There is a lot to say about today’s meeting, but here are my top-level reactions:

  • Despite budgetary woes, TX colleges are thinking BIG.  Leaders in the room shared their inital thinking around pathway redesign and it became clear that this will not be another set of pilot projects that struggle to scale.  College leaders have internalized the goal of significant change for most students in their institution and their thinking is grounded in a shared belief that changes must impact a significant number of students.
  • There are clear opportunities to do more work together.  We spent a good deal of time identifying places where the colleges might work more closely together.  These ranged from building the evidence base around priorities like dual enrollment to developing “spec sheets” for the kinds of instructional and information technology solutions that could benefit the entire cadre, and pooling efforts around talent recruitment and development.  It was reassuring to see these colleges beginning to take stock of their collective assets and  searching for opportunities to do more together.  This model of collective intelligence is at the heart of the initiative.
  • Better real-time intelligence about student course taking can dispel myths, unlock solutions, and enable action.  It was clear that this is a data-informed group of leaders.  Not surprisingly, there was stong demand for higher quality, more timely data about student course-taking patterns.  Leadership described “home-grown” solutions that they have seen (Valencia, Sinclair), but they are thinking bigger than this.  Could the TX cadre work with the vendor community to develop a shared asset that would allow for more customized and real-time data on student course taking and attendance patterns?  The demand exists, but it is still unclear what this would look like.
  • The policy agenda is coming into focus.  Mike Collins (JFF) and Melissa Henderson (Educate Texas) facilitated a session with the CBD college leadership in which they worked to prioritize common areas of interest with regard to state policy.  The group has work to do to finalize this list, but it seems that they will continue dialogue around four key areas (1) transfer policy, (2) performance funding, (3) articulating program of study requirements, and (4) data quality/use.  This is a broad agenda and the group acknowledged that the key will be sequencing and communicating early and often to key stakeholders in the state.

Dr.
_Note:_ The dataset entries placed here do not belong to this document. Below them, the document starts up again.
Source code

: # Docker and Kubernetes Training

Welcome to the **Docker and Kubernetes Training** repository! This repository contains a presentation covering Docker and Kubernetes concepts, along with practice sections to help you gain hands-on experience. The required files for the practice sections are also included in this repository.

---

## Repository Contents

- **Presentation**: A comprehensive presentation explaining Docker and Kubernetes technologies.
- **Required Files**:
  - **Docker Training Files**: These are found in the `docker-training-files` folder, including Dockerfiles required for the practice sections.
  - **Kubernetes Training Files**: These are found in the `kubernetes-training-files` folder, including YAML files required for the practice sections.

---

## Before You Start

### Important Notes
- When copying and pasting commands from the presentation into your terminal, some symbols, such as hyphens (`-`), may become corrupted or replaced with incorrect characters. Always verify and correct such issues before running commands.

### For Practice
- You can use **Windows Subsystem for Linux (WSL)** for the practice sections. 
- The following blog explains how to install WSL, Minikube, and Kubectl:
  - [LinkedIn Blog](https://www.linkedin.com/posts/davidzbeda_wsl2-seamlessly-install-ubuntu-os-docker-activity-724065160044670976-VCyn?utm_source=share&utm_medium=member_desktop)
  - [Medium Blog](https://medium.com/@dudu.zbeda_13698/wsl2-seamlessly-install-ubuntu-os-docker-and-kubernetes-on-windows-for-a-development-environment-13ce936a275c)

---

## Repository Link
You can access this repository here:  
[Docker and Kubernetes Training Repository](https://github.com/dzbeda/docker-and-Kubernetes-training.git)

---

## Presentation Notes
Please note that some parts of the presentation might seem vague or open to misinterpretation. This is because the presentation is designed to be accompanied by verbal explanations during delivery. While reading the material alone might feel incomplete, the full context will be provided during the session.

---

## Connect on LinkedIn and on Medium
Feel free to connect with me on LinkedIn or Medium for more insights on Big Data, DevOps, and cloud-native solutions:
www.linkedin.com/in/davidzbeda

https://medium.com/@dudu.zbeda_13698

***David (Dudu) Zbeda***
Richard Rhodes (Austin Community College) and Michael Collins (JFF) discuss progress in Texas

While I’m up-beat about progress in Texas to date, I also realize that we did not have time to discuss some important outstanding questions: what is the magnitude of improvement (retention and completion rates) that these colleges can reasonably accomplish over the next 2-4 years?  How do we move forward with an improvement agenda when there is still a  fundamental disconnect in how colleges, members of the legislature, and the general public measure success?  How do we activate the broad base of college completion stakeholders in TX to ensure that the agenda has presence beyond this group of colleges and has the potential to truly transform postsecondary education in the state of Texas?  Given that we are unlikely to see new money coming into the system in the near future, how do colleges prioritize their efforts in a way that doesn’t sacrifice access or quality?

These questions are clearly bigger than a morning meeting and I know that they are on the minds of the TX cadre leadership.  Our hope is that we can begin to tackle these together between now and April when the cadre implementation plans are submitted.